### EXERCISE DESCRIPTION
Keep the wording of the records intact as you retype them, and omit every image.

[Collected data]
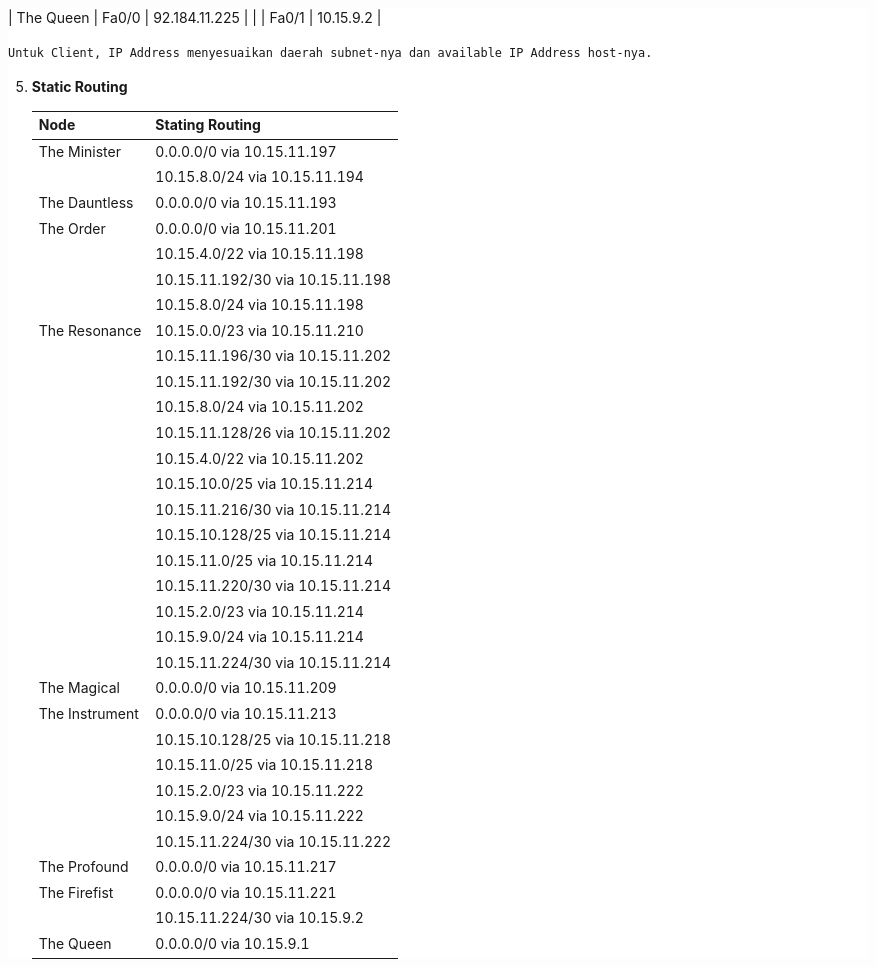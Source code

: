    | The Queen      | Fa0/0     | 92.184.11.225   |
   |                | Fa0/1     | 10.15.9.2 |

    Untuk Client, IP Address menyesuaikan daerah subnet-nya dan available IP Address host-nya.


5. **Static Routing**

   | **Node**           | **Stating Routing**                     |
   | -------------- | ------------------------------------ |
   | The Minister   | 0.0.0.0/0 via 10.15.11.197        |
   |                | 10.15.8.0/24 via 10.15.11.194   |
   | The Dauntless  | 0.0.0.0/0 via 10.15.11.193    |
   | The Order      | 0.0.0.0/0 via 10.15.11.201    |
   |                | 10.15.4.0/22 via 10.15.11.198         |
   |                | 10.15.11.192/30 via 10.15.11.198        |
   |                | 10.15.8.0/24 via 10.15.11.198         |
   | The Resonance  | 10.15.0.0/23 via 10.15.11.210    |
   |                | 10.15.11.196/30 via 10.15.11.202 |
   |                | 10.15.11.192/30 via 10.15.11.202 |
   |                | 10.15.8.0/24 via 10.15.11.202   |
   |                | 10.15.11.128/26 via 10.15.11.202         |
   |                | 10.15.4.0/22 via 10.15.11.202 |
   |                | 10.15.10.0/25 via 10.15.11.214    |
   |                | 10.15.11.216/30 via 10.15.11.214  |
   |                | 10.15.10.128/25 via 10.15.11.214        |
   |                | 10.15.11.0/25 via 10.15.11.214 |
   |                | 10.15.11.220/30 via 10.15.11.214    |
   |                | 10.15.2.0/23 via 10.15.11.214   |
   |                | 10.15.9.0/24 via 10.15.11.214         |
   |                | 10.15.11.224/30 via 10.15.11.214         |
   | The Magical    | 0.0.0.0/0 via 10.15.11.209 |
   | The Instrument | 0.0.0.0/0 via 10.15.11.213         |
   |                | 10.15.10.128/25 via 10.15.11.218        |
   |                | 10.15.11.0/25 via 10.15.11.218         |
   |                | 10.15.2.0/23 via 10.15.11.222        |
   |                | 10.15.9.0/24 via 10.15.11.222         |
   |                | 10.15.11.224/30 via 10.15.11.222        |
   | The Profound  | 0.0.0.0/0 via 10.15.11.217         |
   | The Firefist   | 0.0.0.0/0 via 10.15.11.221        |
   |                | 10.15.11.224/30 via 10.15.9.2           |
   | The Queen      | 0.0.0.0/0 via 10.15.9.1           |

### YOUR RESPONSE
Source code

:    | The Queen      | Fa0/0     | 92.184.11.225   |
   |                | Fa0/1     | 10.15.9.2 |

    Untuk Client, IP Address menyesuaikan daerah subnet-nya dan available IP Address host-nya.


5. **Static Routing**

   | **Node**           | **Stating Routing**                     |
   | -------------- | ------------------------------------ |
   | The Minister   | 0.0.0.0/0 via 10.15.11.197        |
   |                | 10.15.8.0/24 via 10.15.11.194   |
   | The Dauntless  | 0.0.0.0/0 via 10.15.11.193    |
   | The Order      | 0.0.0.0/0 via 10.15.11.201    |
   |                | 10.15.4.0/22 via 10.15.11.198         |
   |                | 10.15.11.192/30 via 10.15.11.198        |
   |                | 10.15.8.0/24 via 10.15.11.198         |
   | The Resonance  | 10.15.0.0/23 via 10.15.11.210    |
   |                | 10.15.11.196/30 via 10.15.11.202 |
   |                | 10.15.11.192/30 via 10.15.11.202 |
   |                | 10.15.8.0/24 via 10.15.11.202   |
   |                | 10.15.11.128/26 via 10.15.11.202         |
   |                | 10.15.4.0/22 via 10.15.11.202 |
   |                | 10.15.10.0/25 via 10.15.11.214    |
   |                | 10.15.11.216/30 via 10.15.11.214  |
   |                | 10.15.10.128/25 via 10.15.11.214        |
   |                | 10.15.11.0/25 via 10.15.11.214 |
   |                | 10.15.11.220/30 via 10.15.11.214    |
   |                | 10.15.2.0/23 via 10.15.11.214   |
   |                | 10.15.9.0/24 via 10.15.11.214         |
   |                | 10.15.11.224/30 via 10.15.11.214         |
   | The Magical    | 0.0.0.0/0 via 10.15.11.209 |
   | The Instrument | 0.0.0.0/0 via 10.15.11.213         |
   |                | 10.15.10.128/25 via 10.15.11.218        |
   |                | 10.15.11.0/25 via 10.15.11.218         |
   |                | 10.15.2.0/23 via 10.15.11.222        |
   |                | 10.15.9.0/24 via 10.15.11.222         |
   |                | 10.15.11.224/30 via 10.15.11.222        |
   | The Profound  | 0.0.0.0/0 via 10.15.11.217         |
   | The Firefist   | 0.0.0.0/0 via 10.15.11.221        |
   |                | 10.15.11.224/30 via 10.15.9.2           |
   | The Queen      | 0.0.0.0/0 via 10.15.9.1           |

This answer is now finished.